I was looking for a good idea for a post, today after lunch, and then my friend Claire came to the rescue.
“Imagine you can spend a day inside a book,” was the prompt – one of those things going around on Facebook, you know, that a friend passed on to me. “What would you choose?”
Aha!
Now that looks like the sort of easy thing that could land me a post in ten minutes!

But then I started thinking – if not along the same lines tha Claire follows in her own post, along pretty similar tracks.
One day inside a book?
My first idea was The Prisoner of Zenda, followed suit by a weekend on Barsoom, or maybe in Pellucidar.
On the other hand, taking the right precautions, it would be fun to walk the streets of Nexus from Gene Wolfe’s Urth books, or spend a suitably decadent night in far Zothique. Or Lankhmar!
Not the Hyborian world… to visit Hyboria it would take at least two weeks.
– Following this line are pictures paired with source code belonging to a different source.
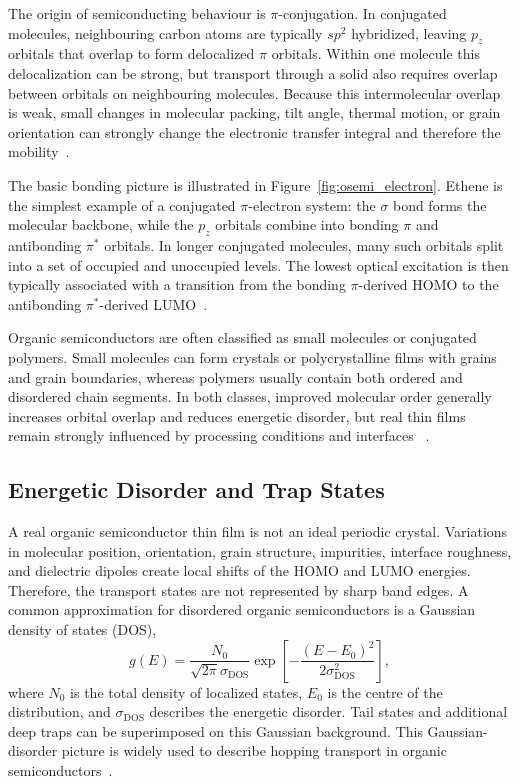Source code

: The origin of semiconducting behaviour is $\pi$-conjugation. In conjugated
molecules, neighbouring carbon atoms are typically $sp^2$ hybridized, leaving
$p_z$ orbitals that overlap to form delocalized $\pi$ orbitals. Within one
molecule this delocalization can be strong, but transport through a solid also
requires overlap between orbitals on neighbouring molecules. Because this
intermolecular overlap is weak, small changes in molecular packing, tilt angle,
thermal motion, or grain orientation can strongly change the electronic transfer
integral and therefore the mobility~\cite{Coropceanu2007ChargeTransport}.

The basic bonding picture is illustrated in Figure~\ref{fig:osemi_electron}.
Ethene is the simplest example of a conjugated $\pi$-electron system: the
$\sigma$ bond forms the molecular backbone, while the $p_z$ orbitals combine
into bonding $\pi$ and antibonding $\pi^*$ orbitals. In longer conjugated
molecules, many such orbitals split into a set of occupied and unoccupied
levels. The lowest optical excitation is then typically associated with a
transition from the bonding $\pi$-derived HOMO to the antibonding
$\pi^*$-derived LUMO~\cite{Bruetting2005}.



Organic semiconductors are often classified as small molecules or conjugated
polymers. Small molecules can form crystals or polycrystalline films with grains
and grain boundaries, whereas polymers usually contain both ordered and
disordered chain segments. In both classes, improved molecular order generally
increases orbital overlap and reduces energetic disorder, but real thin films
remain strongly influenced by processing conditions and interfaces
~\cite{Bruetting2005,Sirringhaus2005DevicePhysics}.

\subsection{Energetic Disorder and Trap States}
\label{subsec:energetic_disorder_traps}

A real organic semiconductor thin film is not an ideal periodic crystal.
Variations in molecular position, orientation, grain structure, impurities,
interface roughness, and dielectric dipoles create local shifts of the HOMO and
LUMO energies. Therefore, the transport states are not represented by sharp band
edges. A common approximation for disordered organic semiconductors is a
Gaussian density of states (DOS),
\begin{equation}
    g(E) = \frac{N_0}{\sqrt{2\pi}\sigma_\mathrm{DOS}}
    \exp\left[-\frac{(E-E_0)^2}{2\sigma_\mathrm{DOS}^2}\right],
    \label{eq:gaussian_dos}
\end{equation}
where $N_0$ is the total density of localized states, $E_0$ is the centre of
the distribution, and $\sigma_\mathrm{DOS}$ describes the energetic disorder.
Tail states and additional deep traps can be superimposed on this Gaussian
background. This Gaussian-disorder picture is widely used to describe hopping
transport in organic semiconductors~\cite{Bassler1993ChargeTransport,Bruetting2005,Darwish2020DriftDiffusionOFET}.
And no less than a month to visit the Gean Reach1.

Then something came back to me, echoing through the (mostly empty) halls of my mind from the dim and distant past.
It went like this…
“I heard the sunrise music,” Gordon said, “that the crystal peaks make above Throon when Canopus comes to warm them. I feasted with the star-kings in the Hall of Stars. And at the end, I led the fleets of the Empire against our enemies, the men from the League of Dark Worlds. I saw the ships die like swarming fireflies off the shores of the Hercules Cluster . . . .”
He did not turn to see how Keogh was taking all this. He had started and he would not stop, and in his voice there was pride and longing and the anguish of loss.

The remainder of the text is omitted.